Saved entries
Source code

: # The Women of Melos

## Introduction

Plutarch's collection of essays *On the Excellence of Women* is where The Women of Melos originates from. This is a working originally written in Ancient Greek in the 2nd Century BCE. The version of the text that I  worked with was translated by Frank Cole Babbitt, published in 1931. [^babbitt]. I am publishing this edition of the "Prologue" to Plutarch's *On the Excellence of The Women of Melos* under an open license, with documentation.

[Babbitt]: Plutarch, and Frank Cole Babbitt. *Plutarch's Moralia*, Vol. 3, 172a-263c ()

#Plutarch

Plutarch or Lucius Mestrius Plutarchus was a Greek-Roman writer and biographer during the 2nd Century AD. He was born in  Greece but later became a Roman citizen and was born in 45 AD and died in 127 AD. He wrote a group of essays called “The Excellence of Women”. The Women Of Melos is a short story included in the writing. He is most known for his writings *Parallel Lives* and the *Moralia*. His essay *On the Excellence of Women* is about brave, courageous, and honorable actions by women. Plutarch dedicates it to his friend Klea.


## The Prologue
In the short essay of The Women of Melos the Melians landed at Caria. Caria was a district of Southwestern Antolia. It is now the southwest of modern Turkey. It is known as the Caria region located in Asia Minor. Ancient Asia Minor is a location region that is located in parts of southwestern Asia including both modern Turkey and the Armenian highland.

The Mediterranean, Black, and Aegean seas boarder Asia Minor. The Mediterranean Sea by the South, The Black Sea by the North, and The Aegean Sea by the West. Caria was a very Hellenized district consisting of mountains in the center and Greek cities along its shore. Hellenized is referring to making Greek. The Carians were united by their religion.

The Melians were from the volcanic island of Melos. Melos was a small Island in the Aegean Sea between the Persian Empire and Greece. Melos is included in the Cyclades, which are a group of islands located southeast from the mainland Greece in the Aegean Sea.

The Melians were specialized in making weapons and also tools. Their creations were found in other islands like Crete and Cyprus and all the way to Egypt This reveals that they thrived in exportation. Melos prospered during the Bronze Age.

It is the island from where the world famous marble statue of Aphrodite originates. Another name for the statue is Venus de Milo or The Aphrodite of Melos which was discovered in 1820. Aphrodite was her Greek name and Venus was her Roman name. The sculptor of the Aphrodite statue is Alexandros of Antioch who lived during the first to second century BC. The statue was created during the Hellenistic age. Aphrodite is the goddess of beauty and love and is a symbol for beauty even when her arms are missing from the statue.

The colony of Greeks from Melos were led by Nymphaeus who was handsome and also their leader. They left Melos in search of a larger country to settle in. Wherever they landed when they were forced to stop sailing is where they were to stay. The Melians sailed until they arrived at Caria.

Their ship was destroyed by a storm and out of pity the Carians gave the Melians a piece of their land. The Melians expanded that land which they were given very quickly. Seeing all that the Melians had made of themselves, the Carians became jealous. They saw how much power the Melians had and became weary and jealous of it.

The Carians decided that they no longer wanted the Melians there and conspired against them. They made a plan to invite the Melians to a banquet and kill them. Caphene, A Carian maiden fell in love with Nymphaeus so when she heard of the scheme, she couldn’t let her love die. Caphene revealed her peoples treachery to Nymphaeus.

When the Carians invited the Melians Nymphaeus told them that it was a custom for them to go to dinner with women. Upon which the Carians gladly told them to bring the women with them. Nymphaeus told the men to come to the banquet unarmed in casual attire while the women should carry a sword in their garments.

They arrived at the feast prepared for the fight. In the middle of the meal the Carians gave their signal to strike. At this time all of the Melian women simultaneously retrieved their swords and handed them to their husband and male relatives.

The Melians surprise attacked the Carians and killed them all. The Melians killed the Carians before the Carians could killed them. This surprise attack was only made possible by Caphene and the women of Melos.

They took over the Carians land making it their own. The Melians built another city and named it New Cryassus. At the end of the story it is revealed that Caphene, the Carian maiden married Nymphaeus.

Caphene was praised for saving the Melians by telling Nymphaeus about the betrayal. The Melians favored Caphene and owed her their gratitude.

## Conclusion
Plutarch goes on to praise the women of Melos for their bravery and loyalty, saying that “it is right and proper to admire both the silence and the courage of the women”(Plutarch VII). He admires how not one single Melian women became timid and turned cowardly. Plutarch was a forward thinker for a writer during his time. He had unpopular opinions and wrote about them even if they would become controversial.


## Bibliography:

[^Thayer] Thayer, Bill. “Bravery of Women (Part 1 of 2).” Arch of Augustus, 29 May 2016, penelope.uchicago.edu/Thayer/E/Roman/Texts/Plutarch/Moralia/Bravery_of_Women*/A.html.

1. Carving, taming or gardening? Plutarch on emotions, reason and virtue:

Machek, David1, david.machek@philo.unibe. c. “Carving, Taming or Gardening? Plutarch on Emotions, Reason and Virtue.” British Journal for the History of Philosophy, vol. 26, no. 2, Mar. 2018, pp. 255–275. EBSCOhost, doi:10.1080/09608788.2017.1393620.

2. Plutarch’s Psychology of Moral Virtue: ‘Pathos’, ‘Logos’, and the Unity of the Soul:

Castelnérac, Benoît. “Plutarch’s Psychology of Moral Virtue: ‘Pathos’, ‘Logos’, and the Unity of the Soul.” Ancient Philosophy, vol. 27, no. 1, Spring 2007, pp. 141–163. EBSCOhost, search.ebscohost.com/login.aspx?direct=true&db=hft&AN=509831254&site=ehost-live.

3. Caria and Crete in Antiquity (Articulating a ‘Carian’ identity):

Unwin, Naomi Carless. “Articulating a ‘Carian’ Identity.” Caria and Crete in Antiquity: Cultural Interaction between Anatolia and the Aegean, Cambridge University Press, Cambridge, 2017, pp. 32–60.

---

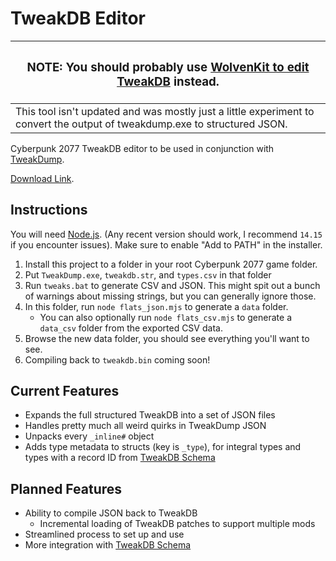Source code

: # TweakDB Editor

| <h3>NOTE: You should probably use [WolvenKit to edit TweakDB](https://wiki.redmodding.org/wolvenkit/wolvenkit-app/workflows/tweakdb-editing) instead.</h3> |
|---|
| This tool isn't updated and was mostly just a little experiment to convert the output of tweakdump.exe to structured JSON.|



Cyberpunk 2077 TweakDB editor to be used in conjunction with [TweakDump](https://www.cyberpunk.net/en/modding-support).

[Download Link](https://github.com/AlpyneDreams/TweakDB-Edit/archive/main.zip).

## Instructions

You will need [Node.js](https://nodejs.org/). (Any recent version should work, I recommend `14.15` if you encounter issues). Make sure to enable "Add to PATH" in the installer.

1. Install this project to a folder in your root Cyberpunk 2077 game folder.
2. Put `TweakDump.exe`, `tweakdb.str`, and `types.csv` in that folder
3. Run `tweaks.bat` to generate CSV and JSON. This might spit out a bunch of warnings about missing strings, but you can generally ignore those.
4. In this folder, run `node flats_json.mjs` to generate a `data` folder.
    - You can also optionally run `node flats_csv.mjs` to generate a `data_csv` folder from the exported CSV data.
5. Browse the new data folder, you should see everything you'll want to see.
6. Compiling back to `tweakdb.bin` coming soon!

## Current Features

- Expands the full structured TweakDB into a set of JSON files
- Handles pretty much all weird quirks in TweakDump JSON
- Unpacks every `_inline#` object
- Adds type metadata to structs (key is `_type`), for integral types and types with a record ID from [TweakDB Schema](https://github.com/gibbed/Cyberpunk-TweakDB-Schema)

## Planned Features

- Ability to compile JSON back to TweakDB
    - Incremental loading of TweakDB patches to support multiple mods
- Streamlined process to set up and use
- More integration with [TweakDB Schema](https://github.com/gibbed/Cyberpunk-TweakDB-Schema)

- _WHAT NEEDS TO BE DONE_:
Wherever "Features" appears in a line of the entries, copy that line.

- _WRITTEN RESPONSE_:
## Current Features
## Planned Features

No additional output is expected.